The New South Wales government has announced that it will be expanding its Spatial Digital Twin to cover the entire state over the next two years, thanks to a AU$40 million investment from the NSW Digital Restart Fund (DRF).
The expansion follows the launch of the state government’s Spatial Digital Twin in February last year. At launch, there were virtual representations of eight “high growth” councils in the state on the platform. These included the Blue Mountains, Camden, Campbelltown, Fairfield, Hawkesbury, Liverpool, Penrith, and Wollondilly.
Minister for Digital and Customer Service Victor Dominello believes expanding the tool to cover the rest of the state will help further transform urban planning and infrastructure.

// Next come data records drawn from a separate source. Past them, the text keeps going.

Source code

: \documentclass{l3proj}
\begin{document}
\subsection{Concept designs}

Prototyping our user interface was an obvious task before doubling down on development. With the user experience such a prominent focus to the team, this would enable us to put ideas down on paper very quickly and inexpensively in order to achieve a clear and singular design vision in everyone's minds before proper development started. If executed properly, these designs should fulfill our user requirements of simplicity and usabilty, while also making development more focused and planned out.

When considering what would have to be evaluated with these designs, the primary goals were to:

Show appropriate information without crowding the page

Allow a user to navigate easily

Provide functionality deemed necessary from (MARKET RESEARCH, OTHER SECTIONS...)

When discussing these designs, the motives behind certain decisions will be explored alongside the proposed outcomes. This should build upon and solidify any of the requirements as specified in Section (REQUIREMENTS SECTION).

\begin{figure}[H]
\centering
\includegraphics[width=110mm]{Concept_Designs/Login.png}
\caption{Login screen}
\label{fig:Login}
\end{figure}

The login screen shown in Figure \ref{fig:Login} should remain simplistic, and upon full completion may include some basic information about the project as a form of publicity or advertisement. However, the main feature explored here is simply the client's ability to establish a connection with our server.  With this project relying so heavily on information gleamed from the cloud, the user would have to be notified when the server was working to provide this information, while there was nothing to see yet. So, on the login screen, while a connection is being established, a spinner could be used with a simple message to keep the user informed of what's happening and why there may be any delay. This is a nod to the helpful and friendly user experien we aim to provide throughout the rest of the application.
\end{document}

“This digital architecture makes it possible to visualise a development digitally before it is physically built, making it easier to plan and predict outcomes of infrastructure projects, right down to viewing how shadows fall, or how much traffic is in an area,” he said.
“In the last 12 months the Spatial Digital Twin has received 18 million requests for access to 3D datasets. We are creating a digitally cutting-edge state that will benefit from all the productivity advantages and job creation this technology brings.”
Alongside this, Dominello announced that the Department of Customer Service’s spatial services team and CSIRO’s Data61 have developed a mobile-friendly version of the digital twin platform, which is now live.
“By boosting access to the Spatial Digital Twin through smartphones and tablets, the NSW government is making it easier for customers to collaborate and gain planning information about their streets, neighbourhoods, and communities,” he said.
The state government added it will be developing a new platform known as the Live.NSW customer platform aimed to “deliver a simplified user experience which allows the community to search for information based on their needs and places of interest”.
Due to launch early next year, Live.NSW will include snapshot information about existing infrastructure, such as local schools, and what is planned for the future.
“The Live.NSW customer platform can be used to inform life decisions like where to move based on school catchments, as well as improving engagement with government planning and delivery,” Dominello said.
“Live.NSW will be highly visual, interactive, and easy to use, with customers able to search their suburb and check information available in their area that is relevant to their needs.”
The announcements come a day after NSW Premier Dominic Perrottet announced during his 2021 Bradfield Oration on Thursday evening that the state government will be establishing a Department of Enterprise and Investment, which will include the creation of a new role in cabinet, Minister for Science, Innovation and Technology, to oversee collaboration between government and universities.
He also announced the appointment of a Commissioner for Modern Manufacturing, which he described is a role that will be responsible for identifying “local research and ideas that we can turn into manufacturing opportunities”.
The work carried out by the commissioner will be supported by a taskforce headed by Venues NSW chairman Tony Shepherd, Perrottet said.